THE PRICE OF BEING GOOD
Why the most functional people are often the most disconnected from themselves.
Why is it that our desire to be good—to light up a room, to help, to touch a heart—is often the first thing to get crushed?
The Shrinking
It starts early. A girl does a good deed from her heart. But instead of recognition, she receives a scolding. Instead of a hug, she gets confusion. She leaves that moment with a heart turned off and a heavy sense of disappointment. She learns a brutal lesson: To be loved, I must shrink my will.
The Functional Coma
She grows into a woman who is an expert at “Holding.” She knows how to function. She knows how to survive. She knows how to keep the entire system running. But she has forgotten herself.
Years pass. Children, livelihood, responsibility. The external life is loud, but the Soul waits patiently in the silence.
The Awakening
And then, one day, something wakes up. An internal voice rises up and says: Enough.

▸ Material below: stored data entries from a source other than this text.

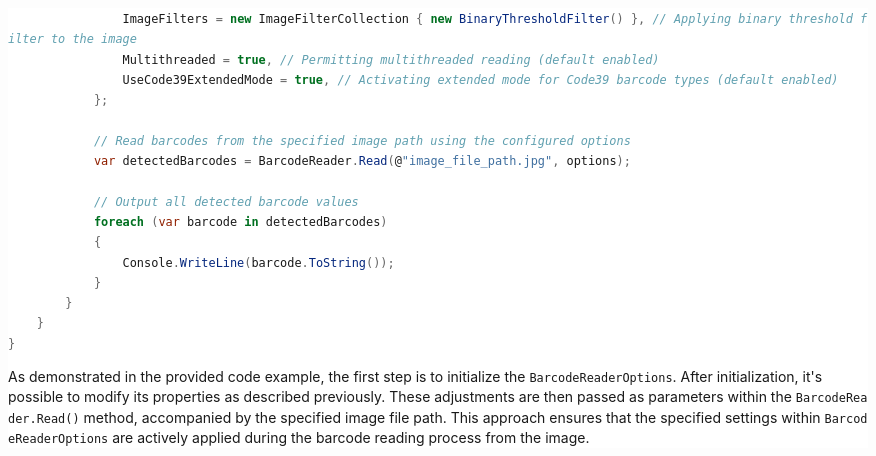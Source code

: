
 ```cs
                ImageFilters = new ImageFilterCollection { new BinaryThresholdFilter() }, // Applying binary threshold filter to the image
                Multithreaded = true, // Permitting multithreaded reading (default enabled)
                UseCode39ExtendedMode = true, // Activating extended mode for Code39 barcode types (default enabled)
            };

            // Read barcodes from the specified image path using the configured options
            var detectedBarcodes = BarcodeReader.Read(@"image_file_path.jpg", options); 

            // Output all detected barcode values
            foreach (var barcode in detectedBarcodes)
            {
                Console.WriteLine(barcode.ToString());
            }
        }
    }
}
```

As demonstrated in the provided code example, the first step is to initialize the `BarcodeReaderOptions`. After initialization, it's possible to modify its properties as described previously. These adjustments are then passed as parameters within the `BarcodeReader.Read()` method, accompanied by the specified image file path. This approach ensures that the specified settings within `BarcodeReaderOptions` are actively applied during the barcode reading process from the image.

No more crumbs of love. No more walking on eggshells. No more fear of confrontation.
This voice demands a new architecture: An internal anchor. Clear boundaries. A security that is not dependent on the mood of others.
The Return
This is the moment the Will returns home. It does not come back to please. It comes back to realize.
It comes back not so that they will see me. But so that I will see myself.
To meet that inner child from a mature, clear, and loving place is the first step of true clarification. It is the answer to the question: Who am I, really?
Translated from the Hebrew Transmissions of Ruth Kedem
ORIYA’S NOTE
We confuse “holding space” with “being a hostage.”
This is the trap of the high-functioning operator. We learn early that if we are the most reliable person in the room—the one who fixes, the one who soothes, the one who never causes a scene—then we are safe. We rent our safety with our competence.
But reliability is not the same thing as presence. You can run a company, a household, and a community perfectly, and be completely absent from your own life.
The moment you stop shrinking to fit the room, the room will likely get uncomfortable. People don’t like it when the load-bearing wall starts moving. Let them be uncomfortable. The goal isn’t to be manageable. The goal is to be real.